ASSIGNED TASK:
Word for word, restate the records that appear below.

EXCERPTED DATA:
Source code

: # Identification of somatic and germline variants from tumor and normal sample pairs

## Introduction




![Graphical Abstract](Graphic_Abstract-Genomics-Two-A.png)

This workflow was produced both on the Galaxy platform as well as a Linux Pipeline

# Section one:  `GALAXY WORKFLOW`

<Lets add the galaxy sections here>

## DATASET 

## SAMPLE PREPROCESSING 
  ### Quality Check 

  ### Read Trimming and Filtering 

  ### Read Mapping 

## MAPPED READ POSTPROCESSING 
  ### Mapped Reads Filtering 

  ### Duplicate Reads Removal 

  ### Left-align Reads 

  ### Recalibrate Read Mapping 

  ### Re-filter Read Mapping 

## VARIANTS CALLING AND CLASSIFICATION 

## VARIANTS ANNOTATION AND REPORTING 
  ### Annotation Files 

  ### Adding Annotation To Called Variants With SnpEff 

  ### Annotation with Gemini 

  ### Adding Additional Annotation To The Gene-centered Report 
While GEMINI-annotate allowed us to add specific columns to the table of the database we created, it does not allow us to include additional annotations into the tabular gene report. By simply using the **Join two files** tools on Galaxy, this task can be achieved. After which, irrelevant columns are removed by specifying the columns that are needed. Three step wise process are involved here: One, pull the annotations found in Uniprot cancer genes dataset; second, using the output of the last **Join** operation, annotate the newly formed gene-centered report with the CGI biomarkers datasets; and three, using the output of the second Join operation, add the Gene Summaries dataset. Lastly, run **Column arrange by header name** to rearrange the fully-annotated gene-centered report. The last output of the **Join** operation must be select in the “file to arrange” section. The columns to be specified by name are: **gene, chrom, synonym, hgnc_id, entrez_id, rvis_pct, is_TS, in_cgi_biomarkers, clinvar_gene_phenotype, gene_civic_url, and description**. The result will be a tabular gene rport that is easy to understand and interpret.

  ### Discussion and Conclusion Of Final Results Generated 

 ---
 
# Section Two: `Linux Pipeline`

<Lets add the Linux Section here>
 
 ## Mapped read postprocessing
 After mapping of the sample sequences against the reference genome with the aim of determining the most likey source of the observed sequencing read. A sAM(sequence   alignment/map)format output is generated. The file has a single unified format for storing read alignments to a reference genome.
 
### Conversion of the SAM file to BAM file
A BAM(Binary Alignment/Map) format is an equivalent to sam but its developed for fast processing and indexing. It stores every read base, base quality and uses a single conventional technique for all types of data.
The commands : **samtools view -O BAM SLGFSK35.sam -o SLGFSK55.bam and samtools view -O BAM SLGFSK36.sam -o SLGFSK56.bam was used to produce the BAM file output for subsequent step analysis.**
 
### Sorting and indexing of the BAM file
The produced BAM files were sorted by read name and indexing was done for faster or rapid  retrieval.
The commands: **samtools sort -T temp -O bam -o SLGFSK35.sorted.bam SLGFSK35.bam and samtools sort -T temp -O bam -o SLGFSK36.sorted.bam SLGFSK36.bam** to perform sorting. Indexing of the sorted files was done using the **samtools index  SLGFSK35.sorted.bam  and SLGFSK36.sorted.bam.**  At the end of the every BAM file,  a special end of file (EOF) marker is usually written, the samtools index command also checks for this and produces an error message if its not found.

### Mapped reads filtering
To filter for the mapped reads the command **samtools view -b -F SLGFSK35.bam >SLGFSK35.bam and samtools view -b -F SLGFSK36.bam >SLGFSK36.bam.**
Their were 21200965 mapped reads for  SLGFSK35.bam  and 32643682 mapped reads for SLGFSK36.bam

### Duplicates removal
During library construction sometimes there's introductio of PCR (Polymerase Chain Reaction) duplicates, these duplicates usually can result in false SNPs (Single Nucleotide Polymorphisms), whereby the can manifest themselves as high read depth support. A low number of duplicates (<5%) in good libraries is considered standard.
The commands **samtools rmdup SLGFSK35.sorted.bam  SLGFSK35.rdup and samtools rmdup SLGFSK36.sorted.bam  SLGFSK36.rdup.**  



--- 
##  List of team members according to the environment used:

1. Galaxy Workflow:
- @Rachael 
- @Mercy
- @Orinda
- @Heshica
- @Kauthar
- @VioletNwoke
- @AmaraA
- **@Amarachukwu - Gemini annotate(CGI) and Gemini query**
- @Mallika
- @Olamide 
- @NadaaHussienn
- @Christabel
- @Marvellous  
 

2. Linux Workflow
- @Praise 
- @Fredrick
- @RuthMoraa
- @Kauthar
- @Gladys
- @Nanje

RESPONSE TO THIS EXERCISE:
Source code

: # Identification of somatic and germline variants from tumor and normal sample pairs

## Introduction




![Graphical Abstract](Graphic_Abstract-Genomics-Two-A.png)

This workflow was produced both on the Galaxy platform as well as a Linux Pipeline

# Section one:  `GALAXY WORKFLOW`

<Lets add the galaxy sections here>

## DATASET 

## SAMPLE PREPROCESSING 
  ### Quality Check 

  ### Read Trimming and Filtering 

  ### Read Mapping 

## MAPPED READ POSTPROCESSING 
  ### Mapped Reads Filtering 

  ### Duplicate Reads Removal 

  ### Left-align Reads 

  ### Recalibrate Read Mapping 

  ### Re-filter Read Mapping 

## VARIANTS CALLING AND CLASSIFICATION 

## VARIANTS ANNOTATION AND REPORTING 
  ### Annotation Files 

  ### Adding Annotation To Called Variants With SnpEff 

  ### Annotation with Gemini 

  ### Adding Additional Annotation To The Gene-centered Report 
While GEMINI-annotate allowed us to add specific columns to the table of the database we created, it does not allow us to include additional annotations into the tabular gene report. By simply using the **Join two files** tools on Galaxy, this task can be achieved. After which, irrelevant columns are removed by specifying the columns that are needed. Three step wise process are involved here: One, pull the annotations found in Uniprot cancer genes dataset; second, using the output of the last **Join** operation, annotate the newly formed gene-centered report with the CGI biomarkers datasets; and three, using the output of the second Join operation, add the Gene Summaries dataset. Lastly, run **Column arrange by header name** to rearrange the fully-annotated gene-centered report. The last output of the **Join** operation must be select in the “file to arrange” section. The columns to be specified by name are: **gene, chrom, synonym, hgnc_id, entrez_id, rvis_pct, is_TS, in_cgi_biomarkers, clinvar_gene_phenotype, gene_civic_url, and description**. The result will be a tabular gene rport that is easy to understand and interpret.

  ### Discussion and Conclusion Of Final Results Generated 

 ---
 
# Section Two: `Linux Pipeline`

<Lets add the Linux Section here>
 
 ## Mapped read postprocessing
 After mapping of the sample sequences against the reference genome with the aim of determining the most likey source of the observed sequencing read. A sAM(sequence   alignment/map)format output is generated. The file has a single unified format for storing read alignments to a reference genome.
 
### Conversion of the SAM file to BAM file
A BAM(Binary Alignment/Map) format is an equivalent to sam but its developed for fast processing and indexing. It stores every read base, base quality and uses a single conventional technique for all types of data.
The commands : **samtools view -O BAM SLGFSK35.sam -o SLGFSK55.bam and samtools view -O BAM SLGFSK36.sam -o SLGFSK56.bam was used to produce the BAM file output for subsequent step analysis.**
 
### Sorting and indexing of the BAM file
The produced BAM files were sorted by read name and indexing was done for faster or rapid  retrieval.
The commands: **samtools sort -T temp -O bam -o SLGFSK35.sorted.bam SLGFSK35.bam and samtools sort -T temp -O bam -o SLGFSK36.sorted.bam SLGFSK36.bam** to perform sorting. Indexing of the sorted files was done using the **samtools index  SLGFSK35.sorted.bam  and SLGFSK36.sorted.bam.**  At the end of the every BAM file,  a special end of file (EOF) marker is usually written, the samtools index command also checks for this and produces an error message if its not found.

### Mapped reads filtering
To filter for the mapped reads the command **samtools view -b -F SLGFSK35.bam >SLGFSK35.bam and samtools view -b -F SLGFSK36.bam >SLGFSK36.bam.**
Their were 21200965 mapped reads for  SLGFSK35.bam  and 32643682 mapped reads for SLGFSK36.bam

### Duplicates removal
During library construction sometimes there's introductio of PCR (Polymerase Chain Reaction) duplicates, these duplicates usually can result in false SNPs (Single Nucleotide Polymorphisms), whereby the can manifest themselves as high read depth support. A low number of duplicates (<5%) in good libraries is considered standard.
The commands **samtools rmdup SLGFSK35.sorted.bam  SLGFSK35.rdup and samtools rmdup SLGFSK36.sorted.bam  SLGFSK36.rdup.**  



--- 
##  List of team members according to the environment used:

1. Galaxy Workflow:
- @Rachael 
- @Mercy
- @Orinda
- @Heshica
- @Kauthar
- @VioletNwoke
- @AmaraA
- **@Amarachukwu - Gemini annotate(CGI) and Gemini query**
- @Mallika
- @Olamide 
- @NadaaHussienn
- @Christabel
- @Marvellous  
 

2. Linux Workflow
- @Praise 
- @Fredrick
- @RuthMoraa
- @Kauthar
- @Gladys
- @Nanje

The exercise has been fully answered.